Suffern Mounties Secure 3rd Championship

By Paul Lane 

Several dynasties came to an end on Sunday in the Division I boys hockey title game, but the Mounties’ run as champions was not among them.

In the last game for coach Rob Schelling and captain Sean Tyrrell – the youngest of four Tyrrell brothers to play for Schelling – the Mounties (20-5-1) leaned on goaltending to weather a Canton Golden Bears (14-10-1) storm before Tyrrell came through one last time. He fittingly scored the game-winning goal in a 5-2 game that secured a third straight Suffern championship.

“It’s so amazing,” Schelling said on the ice after the game, all while trying to step around the sticks and gloves his players had thrown in celebration. “We have such a great culture.”

That culture helped the Mounties overcome an early deficit, as Caleb Briggs scored his second goal of championship weekend to put Canton ahead two minutes into the game. But Suffern only needed 90 seconds to respond, as Matthew Norum carried a loose puck down the left side of the ice, then across goalie Gavin Schryver and around his pad. The unassisted goal was his second of the weekend and 14th of the year.

A bad bounce sent the Mounties to the locker room facing a deficit. Owen Logan shot from the blue line through three defenders, hit goalie Tyler Grossman and bounced high above him, landing just behind Grossman while he was still down on his knees. The puck slid into the goal to give the Golden Bears a 2-1 lead after one period. Grossman made five saves to keep the game close.

“My team helped me through it,” Grossman said. “They said they’d get it back.”

They eventually did, but only after Grossman did his part to keep it a one-goal game. Canton tested him 12 times in the stanza, but Grossman stopped them all – including a couple quality chances from point-blank range.

That kept the Mounties in the game, and then Kevin Windwer tied the score in the period’s final three minutes. He skated in front of Schryver while Anthony Ruggerio carried the puck around the net, finding Windwer once he broke free. Shaefer Pinotto also assisted on the goal, Windwer’s ninth of the season.

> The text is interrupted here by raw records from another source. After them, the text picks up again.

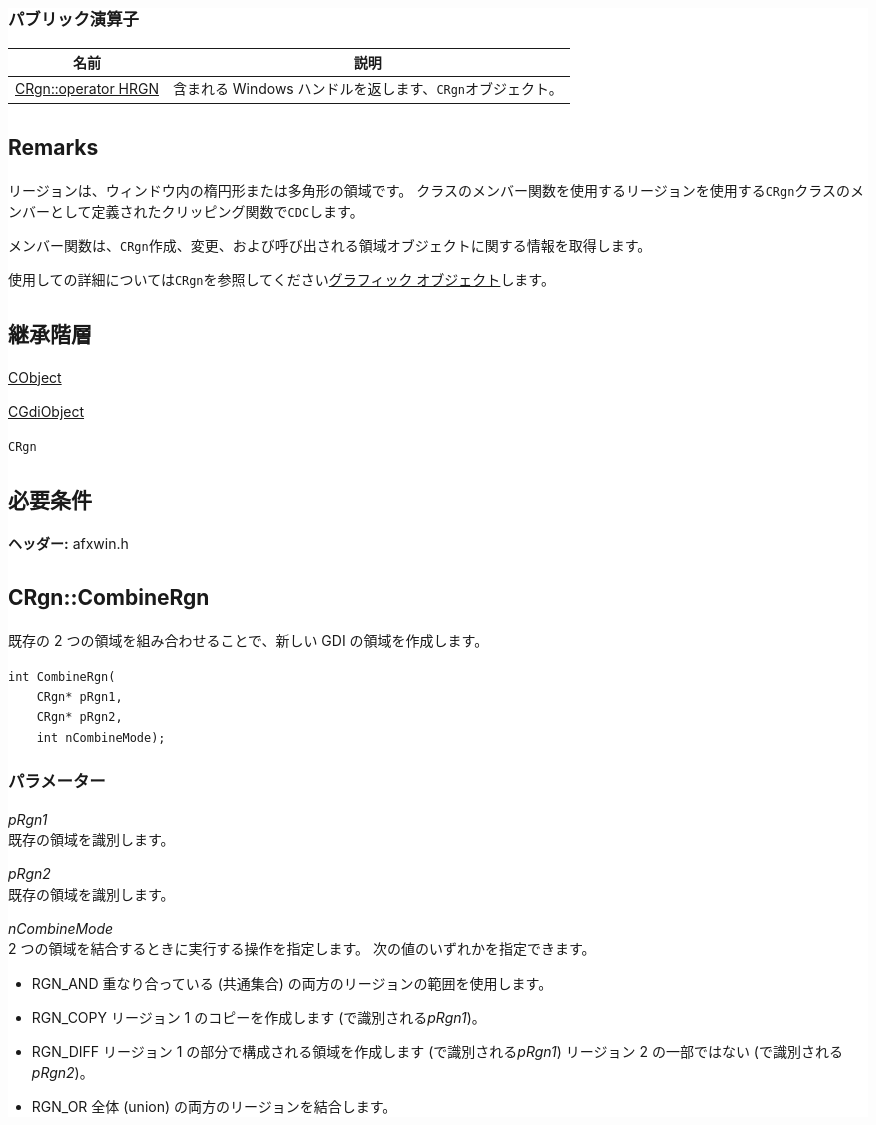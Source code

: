 ### <a name="public-operators"></a>パブリック演算子

|名前|説明|
|----------|-----------------|
|[CRgn::operator HRGN](#operator_hrgn)|含まれる Windows ハンドルを返します、`CRgn`オブジェクト。|

## <a name="remarks"></a>Remarks

リージョンは、ウィンドウ内の楕円形または多角形の領域です。 クラスのメンバー関数を使用するリージョンを使用する`CRgn`クラスのメンバーとして定義されたクリッピング関数で`CDC`します。

メンバー関数は、`CRgn`作成、変更、および呼び出される領域オブジェクトに関する情報を取得します。

使用しての詳細については`CRgn`を参照してください[グラフィック オブジェクト](../../mfc/graphic-objects.md)します。

## <a name="inheritance-hierarchy"></a>継承階層

[CObject](../../mfc/reference/cobject-class.md)

[CGdiObject](../../mfc/reference/cgdiobject-class.md)

`CRgn`

## <a name="requirements"></a>必要条件

**ヘッダー:** afxwin.h

##  <a name="combinergn"></a>  CRgn::CombineRgn

既存の 2 つの領域を組み合わせることで、新しい GDI の領域を作成します。

```
int CombineRgn(
    CRgn* pRgn1,
    CRgn* pRgn2,
    int nCombineMode);
```

### <a name="parameters"></a>パラメーター

*pRgn1*<br/>
既存の領域を識別します。

*pRgn2*<br/>
既存の領域を識別します。

*nCombineMode*<br/>
2 つの領域を結合するときに実行する操作を指定します。 次の値のいずれかを指定できます。

- RGN_AND 重なり合っている (共通集合) の両方のリージョンの範囲を使用します。

- RGN_COPY リージョン 1 のコピーを作成します (で識別される*pRgn1*)。

- RGN_DIFF リージョン 1 の部分で構成される領域を作成します (で識別される*pRgn1*) リージョン 2 の一部ではない (で識別される*pRgn2*)。

- RGN_OR 全体 (union) の両方のリージョンを結合します。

“That shows you the maturity on this team,” Schelling said. “We watch a lot of film on these guys. They don’t play a lot of guys, but the guys who do play play really hard. We just kept pressing.”

Suffern came out firing in the third, testing Schryver eight times in the period’s first six minutes without breaking through. They finally did in the game’s final two minutes, when Tyyrell converted the rebound off a Luke Lofberg shot. That goal was his fifth of the weekend and 43rd of the season.

He and Anthony Ruggerio added empty-net goals in the game’s final minute, which he said were needed because of the Bears’ never-give-up attitude; they scored twice in the final minute of last weekend’s regional game against Orchard Park, then won it in overtime.

“We knew they wouldn’t quit,”  said Tyrrell, who was named final four MVP after scoring six goals in the two games. “They gave us everything we could handle.”

The game was the last for Schelling, who’s retiring after nearly 30 seasons and more than 500 wins. The team’s been in the final four the last six times it’s been held and now has four titles in that span, and he knows the future will remain bright.

“The Tyrrells have such a legacy of leadership. They’re inspiring,” he said. “Someone else will step up.”